:: Data section ::

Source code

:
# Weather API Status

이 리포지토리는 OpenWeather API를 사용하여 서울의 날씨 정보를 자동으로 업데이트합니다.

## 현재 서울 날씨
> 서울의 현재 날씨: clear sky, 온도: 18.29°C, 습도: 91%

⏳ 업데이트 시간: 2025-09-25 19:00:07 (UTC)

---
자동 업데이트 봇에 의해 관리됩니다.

:::

The records must be given again in full, exactly as they were written.

Source code

:
# Weather API Status

이 리포지토리는 OpenWeather API를 사용하여 서울의 날씨 정보를 자동으로 업데이트합니다.

## 현재 서울 날씨
> 서울의 현재 날씨: clear sky, 온도: 18.29°C, 습도: 91%

⏳ 업데이트 시간: 2025-09-25 19:00:07 (UTC)

---
자동 업데이트 봇에 의해 관리됩니다.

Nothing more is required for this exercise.